The CAPIFlash library IBM Data Engine for NoSQL Integrated Flash Edition [4] was built on Power8 systems with CAPI. This library helps to create a new tier of memory by attaching up to 57 terabytes of auxiliary flash memory to the processor. This library provides two sets of public APIs for reading and writing to the physical address space on the flash device: 1. Cflash -Block Layer APIs and 2. ArkDB -Key Value (KV) Layer APIs. Our benchmark is focused mainly on the ArkDB KV layer APIs. The ArkDB KV layer API provides synchronous and asynchronous read/write requests to the flash memory.
The send and receive operations to the KV Store (ArkDB) on the intended device (FS900, RAM, NVM, SSD) can be either synchronous or asynchronous. In synchronous operation, with a read/write request, the operation is initiated, following which the process is blocked and the system waits for the completion of the process. During this time, the ArkDB threads store and retrieve the data from the KV database instance (ArkDB) on the intended devices through CAPI.
In an asynchronous operation, the processes run in non-blocking mode. It initiates the operation and does not wait for the completion to start the next operation. The caller would discover the completion of the operations later by polling the ArkDB. Since the processes are non-blocking in asynchronous message passing setup, some computations can be performed when the message is in transit, thereby allowing more parallelism.

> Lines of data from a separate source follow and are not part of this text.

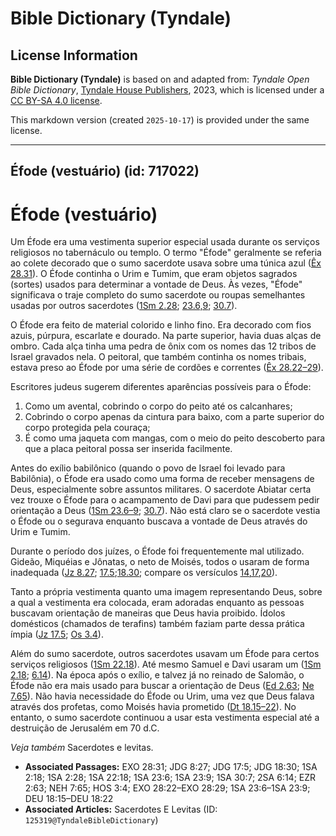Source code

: # Bible Dictionary (Tyndale)

## License Information

**Bible Dictionary (Tyndale)** is based on and adapted from: _Tyndale Open Bible Dictionary_, [Tyndale House Publishers](https://tyndaleopenresources.com/), 2023, which is licensed under a [CC BY-SA 4.0 license](https://creativecommons.org/licenses/by-sa/4.0/legalcode.en).

This markdown version (created `2025-10-17`) is provided under the same license.



--------------------------------

## Éfode (vestuário) (id: 717022)

Éfode (vestuário)
=================

Um Éfode era uma vestimenta superior especial usada durante os serviços religiosos no tabernáculo ou templo. O termo "Éfode" geralmente se referia ao colete decorado que o sumo sacerdote usava sobre uma túnica azul ([Êx 28\.31](https://ref.ly/Exod28:31)). O Éfode continha o Urim e Tumim, que eram objetos sagrados (sortes) usados para determinar a vontade de Deus. Às vezes, "Éfode" significava o traje completo do sumo sacerdote ou roupas semelhantes usadas por outros sacerdotes ([1Sm 2\.28](https://ref.ly/1Sam2:28); [23\.6,9](https://ref.ly/1Sam23:6,1Sam23:9); [30\.7](https://ref.ly/1Sam30:7)).

O Éfode era feito de material colorido e linho fino. Era decorado com fios azuis, púrpura, escarlate e dourado. Na parte superior, havia duas alças de ombro. Cada alça tinha uma pedra de ônix com os nomes das 12 tribos de Israel gravados nela. O peitoral, que também continha os nomes tribais, estava preso ao Éfode por uma série de cordões e correntes ([Êx 28\.22–29](https://ref.ly/Exod28:22-Exod28:29)).

Escritores judeus sugerem diferentes aparências possíveis para o Éfode:

1. Como um avental, cobrindo o corpo do peito até os calcanhares;
2. Cobrindo o corpo apenas da cintura para baixo, com a parte superior do corpo protegida pela couraça;
3. É como uma jaqueta com mangas, com o meio do peito descoberto para que a placa peitoral possa ser inserida facilmente.

Antes do exílio babilônico (quando o povo de Israel foi levado para Babilônia), o Éfode era usado como uma forma de receber mensagens de Deus, especialmente sobre assuntos militares. O sacerdote Abiatar certa vez trouxe o Éfode para o acampamento de Davi para que pudessem pedir orientação a Deus ([1Sm 23\.6–9](https://ref.ly/1Sam23:6-1Sam23:9); [30\.7](https://ref.ly/1Sam30:7)). Não está claro se o sacerdote vestia o Éfode ou o segurava enquanto buscava a vontade de Deus através do Urim e Tumim.

Durante o período dos juízes, o Éfode foi frequentemente mal utilizado. Gideão, Miquéias e Jônatas, o neto de Moisés, todos o usaram de forma inadequada ([Jz 8\.27](https://ref.ly/Judg8:27); [17\.5](https://ref.ly/Judg17:5);[18\.30](https://ref.ly/Judg18:30); compare os versículos [14](https://ref.ly/Judg18:14),[17](https://ref.ly/Judg18:17),[20](https://ref.ly/Judg18:20)).

Tanto a própria vestimenta quanto uma imagem representando Deus, sobre a qual a vestimenta era colocada, eram adoradas enquanto as pessoas buscavam orientação de maneiras que Deus havia proibido. Ídolos domésticos (chamados de terafins) também faziam parte dessa prática ímpia ([Jz 17\.5](https://ref.ly/Judg17:5); [Os 3\.4](https://ref.ly/Hos3:4)).

Além do sumo sacerdote, outros sacerdotes usavam um Éfode para certos serviços religiosos ([1Sm 22\.18](https://ref.ly/1Sam22:18)). Até mesmo Samuel e Davi usaram um ([1Sm 2\.18](https://ref.ly/1Sam2:18); [6\.14](https://ref.ly/2Sam6:14)). Na época após o exílio, e talvez já no reinado de Salomão, o Éfode não era mais usado para buscar a orientação de Deus ([Ed 2\.63](https://ref.ly/Ezra2:63); [Ne 7\.65](https://ref.ly/Neh7:65)). Não havia necessidade do Éfode ou Urim, uma vez que Deus falava através dos profetas, como Moisés havia prometido ([Dt 18\.15–22](https://ref.ly/Deut18:15-Deut18:22)). No entanto, o sumo sacerdote continuou a usar esta vestimenta especial até a destruição de Jerusalém em 70 d.C.

*Veja também* Sacerdotes e levitas.

* **Associated Passages:** EXO 28:31; JDG 8:27; JDG 17:5; JDG 18:30; 1SA 2:18; 1SA 2:28; 1SA 22:18; 1SA 23:6; 1SA 23:9; 1SA 30:7; 2SA 6:14; EZR 2:63; NEH 7:65; HOS 3:4; EXO 28:22–EXO 28:29; 1SA 23:6–1SA 23:9; DEU 18:15–DEU 18:22
* **Associated Articles:** Sacerdotes E Levitas (ID: `125319@TyndaleBibleDictionary`)

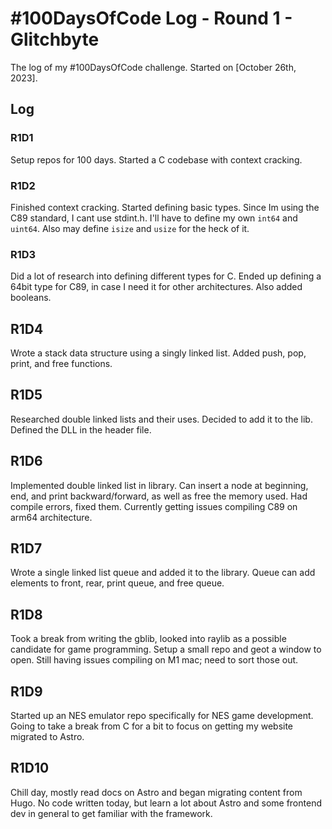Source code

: # #100DaysOfCode Log - Round 1 - Glitchbyte

The log of my #100DaysOfCode challenge. Started on [October 26th, 2023].

## Log

### R1D1 
Setup repos for 100 days. Started a C codebase with context cracking.

### R1D2
Finished context cracking. Started defining basic types. Since Im using the C89 standard, I cant use stdint.h.
I'll have to define my own `int64` and `uint64`. Also may define `isize` and `usize` for the heck of it.

### R1D3
Did a lot of research into defining different types for C. Ended up defining a 64bit type for C89, in case I need it for other architectures. Also added booleans.

## R1D4
Wrote a stack data structure using a singly linked list. Added push, pop, print, and free functions.

## R1D5
Researched double linked lists and their uses. Decided to add it to the lib. Defined the DLL in the header file.

## R1D6
Implemented double linked list in library. Can insert a node at beginning, end, and print backward/forward, as well as free the memory used. Had compile errors, fixed them. Currently getting issues compiling C89 on arm64 architecture.

## R1D7
Wrote a single linked list queue and added it to the library. Queue can add elements to front, rear, print queue, and free queue.

## R1D8
Took a break from writing the gblib, looked into raylib as a possible candidate for game programming. Setup a small repo and geot a window to open. Still having issues compiling on M1 mac; need to sort those out.

## R1D9
Started up an NES emulator repo specifically for NES game development. Going to take a break from C for a bit to focus on getting my website migrated to Astro.

## R1D10
Chill day, mostly read docs on Astro and began migrating content from Hugo. No code written today, but learn a lot about Astro and some frontend dev in general to get familiar with the framework.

Test Bed and System Configuration
In this work, the following storage devices have been used for performance analysis using the CAPI infrastructure. Flash memory, as a storage technology, is available in multiple forms, such as IBM FS900 or PCIe NVMe-SSD or a standard SSD product with a hard disk form factor.
CAPI Adapter
The PCIe3 LP CORSA CAPI fibre channel Flash Accelerator x8 adapter (FC EJ16; 04CF) (Nallatech 385A72 with Intel Altera) FPGA accelerator card (with two 4GB DDR3), acts as a co-processor for the Power8+ processor. This is designed to offload CPU access to external fiber channel flash storage [12] . The adapter requires a direct-attach, point-to-point 8Gb fiber channel link to external storage, such as IBM FS900 [12] . This FPGA accelerator card includes the CAPI PSL, AFU [7] and interfaces to fiber channel IO ports to allow direct memory access to an IBM Flash System [5] . The EJ1K CAPI flash accelerator leverages the ability to provide high throughput, low latency connection to flash memory to address the scaling problems found in typical flash deployments [5] . The clock rate of the PCIe bridge is 33 MHz.
IBM FlashSystem 900
FS900 uses FPGA based flash arrays without involving processors and is cost effective when compared to DRAM [11] . The flash memory in the IBM FS900 has higher performance due to hardware only data path whereas a traditional SSD based flash memory is typically limited by the software processing. The IBM FS900 is connected to the CAPI accelerator through a fiber channel. This storage device is configured at RAID 5 and has a usable capacity of 20 TB. It also enables a distributed random-access memory and allows massive data parallelism. FS900 has persistent memory whereas RAM does not. The maximum 4KB IOPS 100% random read is 1,100,000 and 100% random write is 600,000.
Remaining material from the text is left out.